The decisions, announced Wednesday, follow a ruling Tuesday by the state Supreme Court that the University of South Carolina in Columbia could require masks on campus as a way to curb the spread of coronavirus.

Almost immediately after the ruling, colleges and universities across the Palmetto State began requiring masks. In addition to the local schools, they include Clemson, Francis Marion University and Carolina Coastal University.

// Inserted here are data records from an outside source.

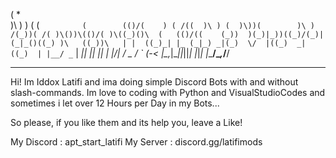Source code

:  (                          *                  
 )\ )         )   (       (  `         (       
(()/(    ) ( /((  )\ ) (  )\))(        )\ )    
 /(_))( /( )\())\(()/( )\((_)()\  (   (()/((   
(_))  )(_)|_))((_)/(_)|(_|_()((_) )\   ((_))\  
| |  ((_)_| |_ (_|_) _|(_)  \/  |((_)  _| ((_) 
| |__/ _` |  _|| ||  _|| | |\/| / _ \/ _` (_-< 
|____\__,_|\__||_||_|  |_|_|  |_\___/\__,_/__/ 

______________________________________________

Hi! Im Iddox Latifi and ima doing simple Discord Bots with and without slash-commands.
Im love to coding with Python and VisualStudioCodes and sometimes i let over 12 Hours per Day in my Bots...

So please, if you like them and its help you, leave a Like! 

My Discord : apt_start_latifi
My Server : discord.gg/latifimods
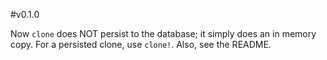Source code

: #v0.1.0 

Now `clone` does NOT persist to the database; it simply does an in memory copy. For a persisted clone, use `clone!`. Also, see the README.

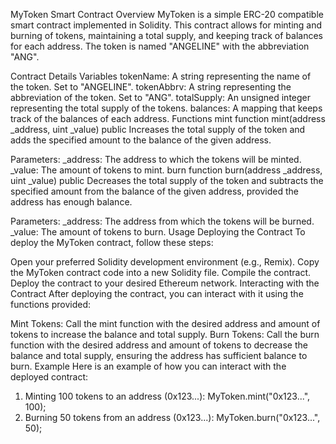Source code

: MyToken Smart Contract
Overview
MyToken is a simple ERC-20 compatible smart contract implemented in Solidity. This contract allows for minting and burning of tokens, maintaining a total supply, and keeping track of balances for each address. The token is named "ANGELINE" with the abbreviation "ANG".

Contract Details
Variables
tokenName: A string representing the name of the token. Set to "ANGELINE".
tokenAbbrv: A string representing the abbreviation of the token. Set to "ANG".
totalSupply: An unsigned integer representing the total supply of the tokens.
balances: A mapping that keeps track of the balances of each address.
Functions
mint
function mint(address _address, uint _value) public
Increases the total supply of the token and adds the specified amount to the balance of the given address.

Parameters:
_address: The address to which the tokens will be minted.
_value: The amount of tokens to mint.
burn
function burn(address _address, uint _value) public
Decreases the total supply of the token and subtracts the specified amount from the balance of the given address, provided the address has enough balance.

Parameters:
_address: The address from which the tokens will be burned.
_value: The amount of tokens to burn.
Usage
Deploying the Contract
To deploy the MyToken contract, follow these steps:

Open your preferred Solidity development environment (e.g., Remix).
Copy the MyToken contract code into a new Solidity file.
Compile the contract.
Deploy the contract to your desired Ethereum network.
Interacting with the Contract
After deploying the contract, you can interact with it using the functions provided:

Mint Tokens: Call the mint function with the desired address and amount of tokens to increase the balance and total supply.
Burn Tokens: Call the burn function with the desired address and amount of tokens to decrease the balance and total supply, ensuring the address has sufficient balance to burn.
Example
Here is an example of how you can interact with the deployed contract:

1. Minting 100 tokens to an address (0x123...):
MyToken.mint("0x123...", 100);
2. Burning 50 tokens from an address (0x123...):
MyToken.burn("0x123...", 50);

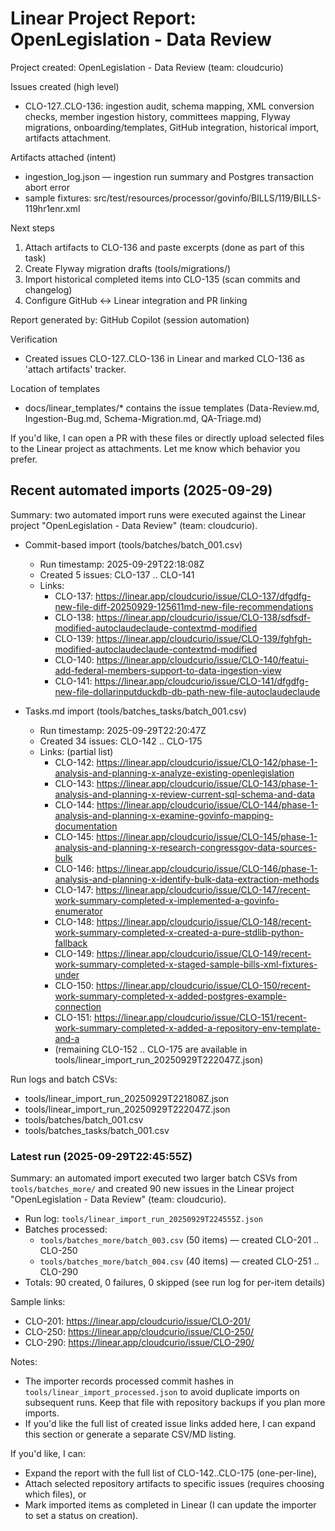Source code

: # Linear Project Report: OpenLegislation - Data Review

Project created: OpenLegislation - Data Review (team: cloudcurio)

Issues created (high level)
- CLO-127..CLO-136: ingestion audit, schema mapping, XML conversion checks, member ingestion history, committees mapping, Flyway migrations, onboarding/templates, GitHub integration, historical import, artifacts attachment.

Artifacts attached (intent)
- ingestion_log.json — ingestion run summary and Postgres transaction abort error
- sample fixtures: src/test/resources/processor/govinfo/BILLS/119/BILLS-119hr1enr.xml

Next steps
1. Attach artifacts to CLO-136 and paste excerpts (done as part of this task)
2. Create Flyway migration drafts (tools/migrations/)
3. Import historical completed items into CLO-135 (scan commits and changelog)
4. Configure GitHub ↔ Linear integration and PR linking

Report generated by: GitHub Copilot (session automation)

Verification
- Created issues CLO-127..CLO-136 in Linear and marked CLO-136 as 'attach artifacts' tracker.

Location of templates
- docs/linear_templates/* contains the issue templates (Data-Review.md, Ingestion-Bug.md, Schema-Migration.md, QA-Triage.md)

If you'd like, I can open a PR with these files or directly upload selected files to the Linear project as attachments. Let me know which behavior you prefer.

## Recent automated imports (2025-09-29)

Summary: two automated import runs were executed against the Linear project "OpenLegislation - Data Review" (team: cloudcurio).

- Commit-based import (tools/batches/batch_001.csv)
  - Run timestamp: 2025-09-29T22:18:08Z
  - Created 5 issues: CLO-137 .. CLO-141
  - Links:
    - CLO-137: https://linear.app/cloudcurio/issue/CLO-137/dfgdfg-new-file-diff-20250929-125611md-new-file-recommendations
    - CLO-138: https://linear.app/cloudcurio/issue/CLO-138/sdfsdf-modified-autoclaudeclaude-contextmd-modified
    - CLO-139: https://linear.app/cloudcurio/issue/CLO-139/fghfgh-modified-autoclaudeclaude-contextmd-modified
    - CLO-140: https://linear.app/cloudcurio/issue/CLO-140/featui-add-federal-members-support-to-data-ingestion-view
    - CLO-141: https://linear.app/cloudcurio/issue/CLO-141/dfgdfg-new-file-dollarinputduckdb-db-path-new-file-autoclaudeclaude

- Tasks.md import (tools/batches_tasks/batch_001.csv)
  - Run timestamp: 2025-09-29T22:20:47Z
  - Created 34 issues: CLO-142 .. CLO-175
  - Links: (partial list)
    - CLO-142: https://linear.app/cloudcurio/issue/CLO-142/phase-1-analysis-and-planning-x-analyze-existing-openlegislation
    - CLO-143: https://linear.app/cloudcurio/issue/CLO-143/phase-1-analysis-and-planning-x-review-current-sql-schema-and-data
    - CLO-144: https://linear.app/cloudcurio/issue/CLO-144/phase-1-analysis-and-planning-x-examine-govinfo-mapping-documentation
    - CLO-145: https://linear.app/cloudcurio/issue/CLO-145/phase-1-analysis-and-planning-x-research-congressgov-data-sources-bulk
    - CLO-146: https://linear.app/cloudcurio/issue/CLO-146/phase-1-analysis-and-planning-x-identify-bulk-data-extraction-methods
    - CLO-147: https://linear.app/cloudcurio/issue/CLO-147/recent-work-summary-completed-x-implemented-a-govinfo-enumerator
    - CLO-148: https://linear.app/cloudcurio/issue/CLO-148/recent-work-summary-completed-x-created-a-pure-stdlib-python-fallback
    - CLO-149: https://linear.app/cloudcurio/issue/CLO-149/recent-work-summary-completed-x-staged-sample-bills-xml-fixtures-under
    - CLO-150: https://linear.app/cloudcurio/issue/CLO-150/recent-work-summary-completed-x-added-postgres-example-connection
    - CLO-151: https://linear.app/cloudcurio/issue/CLO-151/recent-work-summary-completed-x-added-a-repository-env-template-and-a
    - (remaining CLO-152 .. CLO-175 are available in tools/linear_import_run_20250929T222047Z.json)

Run logs and batch CSVs:
- tools/linear_import_run_20250929T221808Z.json
- tools/linear_import_run_20250929T222047Z.json
- tools/batches/batch_001.csv
- tools/batches_tasks/batch_001.csv

### Latest run (2025-09-29T22:45:55Z)

Summary: an automated import executed two larger batch CSVs from `tools/batches_more/` and created 90 new issues in the Linear project "OpenLegislation - Data Review" (team: cloudcurio).

- Run log: `tools/linear_import_run_20250929T224555Z.json`
- Batches processed:
  - `tools/batches_more/batch_003.csv` (50 items) — created CLO-201 .. CLO-250
  - `tools/batches_more/batch_004.csv` (40 items) — created CLO-251 .. CLO-290
- Totals: 90 created, 0 failures, 0 skipped (see run log for per-item details)

Sample links:

- CLO-201: https://linear.app/cloudcurio/issue/CLO-201/
- CLO-250: https://linear.app/cloudcurio/issue/CLO-250/
- CLO-290: https://linear.app/cloudcurio/issue/CLO-290/

Notes:
- The importer records processed commit hashes in `tools/linear_import_processed.json` to avoid duplicate imports on subsequent runs. Keep that file with repository backups if you plan more imports.
- If you'd like the full list of created issue links added here, I can expand this section or generate a separate CSV/MD listing.

If you'd like, I can:
- Expand the report with the full list of CLO-142..CLO-175 (one-per-line),
- Attach selected repository artifacts to specific issues (requires choosing which files), or
- Mark imported items as completed in Linear (I can update the importer to set a status on creation).

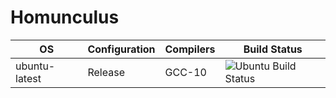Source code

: # Homunculus
|OS|Configuration|Compilers|Build Status|
|---|---|---|---|
|ubuntu-latest|Release|GCC-10|![Ubuntu Build Status](https://github.com/ahtu6uotuk/homunculus/workflows/ubuntu-gcc-10-release/badge.svg)|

In a statement, USC Aiken Chancellor Dr. Daniel Heimmermann said that “based upon local, state, and national conditions starting Wednesday August 18, 2021 the University will require all persons to wear face coverings indoors at all campus facilities except when eating or in personal spaces where adequate social distancing can be maintained.”

James Raby, director of marketing and communication at the university, told News 12: “Mask wearing will be a key part of our Pacer strategy, and we will adjust our COVID-19 strategies as necessary throughout the semester.”

He said those with further questions can refer to the fall COVID-19 plan at https://usca.edu/pacer-ready.

Fall classes start Thursday at USC Aiken.

At South Carolina State University in Orangeburg, students and employees will now be required to wear masks inside all university buildings except in personal offices, individual campus residence hall rooms and while eating.

The move comes a few days after the school adjusted the fall 2021 semester to delay the state of classes until Aug. 23. The university said it would use the time to develop additional campus safety protocols in light of the increase in COVID-19 cases in South Carolina.

Aiken Technical College in Graniteville also joined the list of schools requiring masks.

“Effective August 18, all students, faculty, staff, and campus guests are required to wear face masks or appropriate face coverings while in public areas on campus, regardless of vaccination status,” the school posted on its website.

At other schools in the state:

  • University of South Carolina Interim President Harris Pastides released a statement saying the mask requirement would go into effect immediately on the Columbia campus.
  • Clemson will require masks in all of its statewide buildings including classrooms, instructional facilities, offices, labs, and residential and dining halls except while eating or in private spaces.
  • Coastal Carolina University will require everyone to wear a mask indoors except in individual residence rooms, private offices and if eating and drinking in the dining hall. Masks must also be worn on university shuttle buses.
  • Students, faculty and staff at Francis Marion University will be required to wear masks in all indoor and public areas on campus.

About the ruling

At issue in the court ruling was a proviso of the state budget stating: “A public institution of higher learning, including a technical college, may not use any funds appropriated or authorized pursuant to this act to require that its students have received the COVID-19 vaccination in order to be present at the institution’s facilities without being required to wear a facemask. This prohibition extends to the announcement or enforcement of any such policy.”

The state’s high court said the proviso “does not prohibit a universal mask mandate.”

“Nothing in the proviso manifests the General Assembly’s intent to prohibit all mask mandates at public institutions of higher learning,” the court ruling states. “Instead, the proviso clearly prevents state-supported institutions of higher education from using funds from the 2021-2022 appropriations to fund efforts requiring only unvaccinated individuals to wear face masks.”

South Carolina Attorney General Alan Wilson released a statement on the ruling saying: “We said all along the proviso was inartfully drafted. While we disagree with the Supreme Court’s ruling, we certainly understand its rationale and anticipated this was a reading the Court could give.”